Alguém que nunca se esquecerá de ti!

Querida Coimbra,

Ainda te lembras de mim?

Adiei esta carta muito tempo, e guardei-a de selo posto, escondida debaixo de uma pedra perto dos correios,  mas chegou a altura de a enviar.

Sim. Era naquele banco da estação ruidosa de Coimbra-B que eu esperava solenemente quase todas as sextas-feiras ao final do dia, por um comboio que me levasse para Caldas. E quando chegava domingo e eu tinha que voltar, era a viagem mais rápida, a mais sofrida de sempre. Admito que muitas vezes perdi o Comboio de Caldas-Coimbra só para poder passar mais uma noite cá, mais umas horas com a minha família, só para poder cá jantar, só para poder ver os olhos da minha mãe a brilhar, mas admito também por trás do meu regresso semanal a Coimbra estava sempre uma viagem inundada de lágrimas amargas e intermináveis. No entanto, agora percebi que é aí que eu pertenço.

Coimbra deu-me tudo o que eu nunca vou esquecer, deu-me a verdade crua e dura da vida. Pôs na minha vida pessoas incrivelmente inesquecíveis, pessoas genuínas, pessoas com verdade, pessoas com vida.

Dia 2 de Agosto de 2011, cheguei eu a Coimbra carregada de malas saudosas e quebradiças, e parti exatamente no dia 26 de Junho de 2014. Vivi ai apenas três anos, mas sinto-me como se tivesse ai pertencido a minha vida toda. Eu respiro Coimbra. Caldas é a minha casa, mas Coimbra é o meu orgulho e o meu grande amor, e as saudades que já tenho são impressionantes.

Conheço Coimbra como a palma macia da minha mão, conheço cada rua da baixa de Coimbra. Jamais me vou esquecer do caminho para aquele lugar no parque verde da outra margem do rio, da ponte Pedro e Inês que me levava ao meu destino perto do recinto da queima das fitas. Ai era o sítio mais aconchegante de Coimbra. Eu adorava estar, junto da margem calma do rio, onde eu enchi tantas folhas com mas e porquês, onde eu atirei pedras ao mar, onde eu ouvia a minha musica, era ai onde eu encontravam solução a tudo, era como se o Mondego fosse um psicólogo mudo, que me limpava a alma.

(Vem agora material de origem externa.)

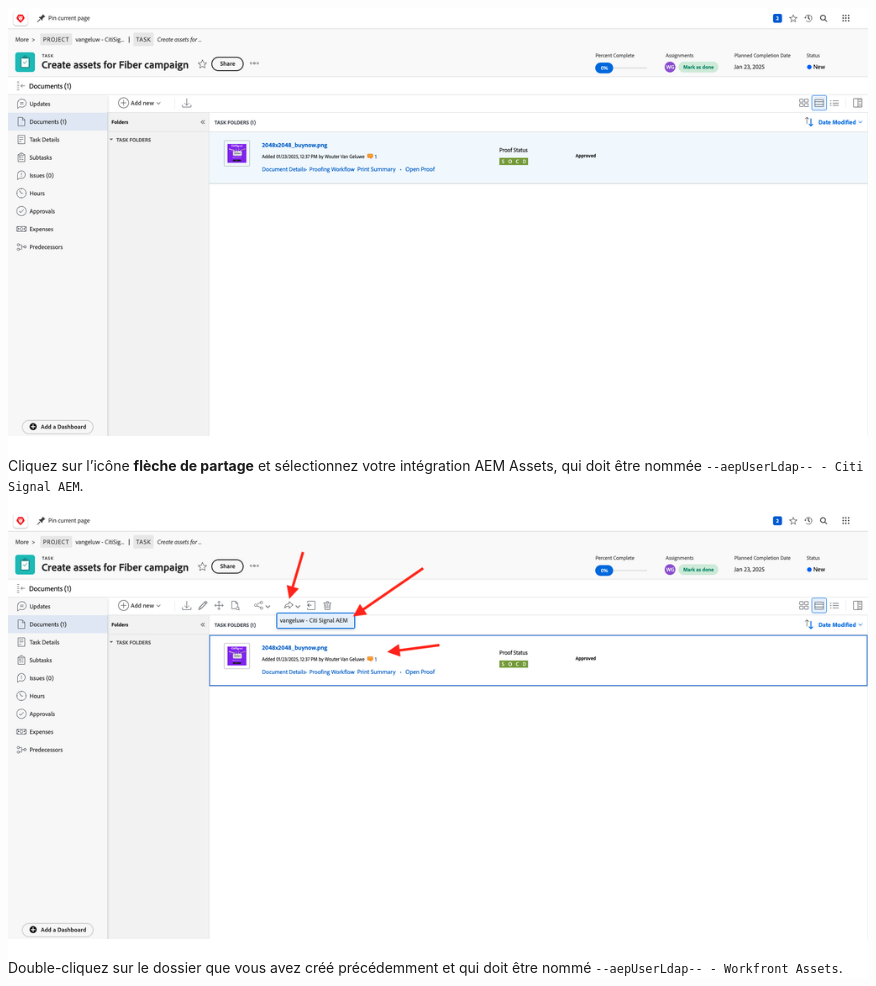 ![WF](./images/wfp34.png)

Cliquez sur l’icône **flèche de partage** et sélectionnez votre intégration AEM Assets, qui doit être nommée `--aepUserLdap-- - Citi Signal AEM`.

![WF](./images/wfp35.png)

Double-cliquez sur le dossier que vous avez créé précédemment et qui doit être nommé `--aepUserLdap-- - Workfront Assets`.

As pessoas de Coimbra são diferentes, e obrigada por isso. Arriscaria a dizer que é um mundo diferente, e quem lá vivi sabe bem do que falo. Para ser de Coimbra não é preciso lá nascer, basta lá viver, e sei que há muitos de vocês que entendem o que eu quero dizer. Por onde passei fiz sempre amizades que levo para a vida, ganhei carinho por todos. Mentiria se dissesse que vim chateada com alguém, ou que guardei rancor, porque não é verdade. Obrigada a todas, e não preciso de referir nome ou nação porque todas elas sabem bem quem são.

Em Coimbra encontrei tudo, Coimbra preparou-me para realidade da vida, preparou-me e ensinou-me que nem todas as pessoas tem um coração puro e genuíno, que algumas são más e horríveis, falsas até mais não, que são pessoas que eu não quero na minha vida, ensinou-me a lidar com isso e preparou-me.

Tenho saudades de todos aqueles autocarros laranjas que percorriam a cidade, e que chegavam sempre atrasados e a abarrotar de gente, principalmente o 33 às 8h, era como se fossemos numa lata de atum meia aberta. Tenho saudades de apanhar o 24t e dar uma volta, só mesmo para espairecer a cabeça e des (cobrir) Coimbra. Tenho saudades de apanhar uma chuvada enorme daqueles dias invernosos e gelados. Tenho saudades de todas as pessoas que me amaram e me fizeram feliz. Fiz amizades em Coimbra que ainda hoje guardo, e não é a distância que as destrói, porque quando as pessoas querem, não são km que as afastam, mas sim que as unem na esperança de um reencontro. Tenho saudades das minhas confidentes. Tenho saudades de.. No final de tudo, tenho saudades tuas Coimbra!

Coimbra terá sempre um lugar especial na minha vida. E um dia vou voltar ao lugar que mais feliz me fez. Porque, sempre que eu estava naquela estação ansiosa pela chegada do comboio eu só sabia o que era ir e voltar, agora sei que o que doí mesmo é ir e não regressar.

Um até será sempre suficiente para Coimbra eu recordar. Coimbra terá sempre mais encanto na hora da despedida. Mas como disse, não é o fim, eu voltarei.

Um beijo de saudade eterna Coimbra, de alguém que nunca se esquecerá de ti.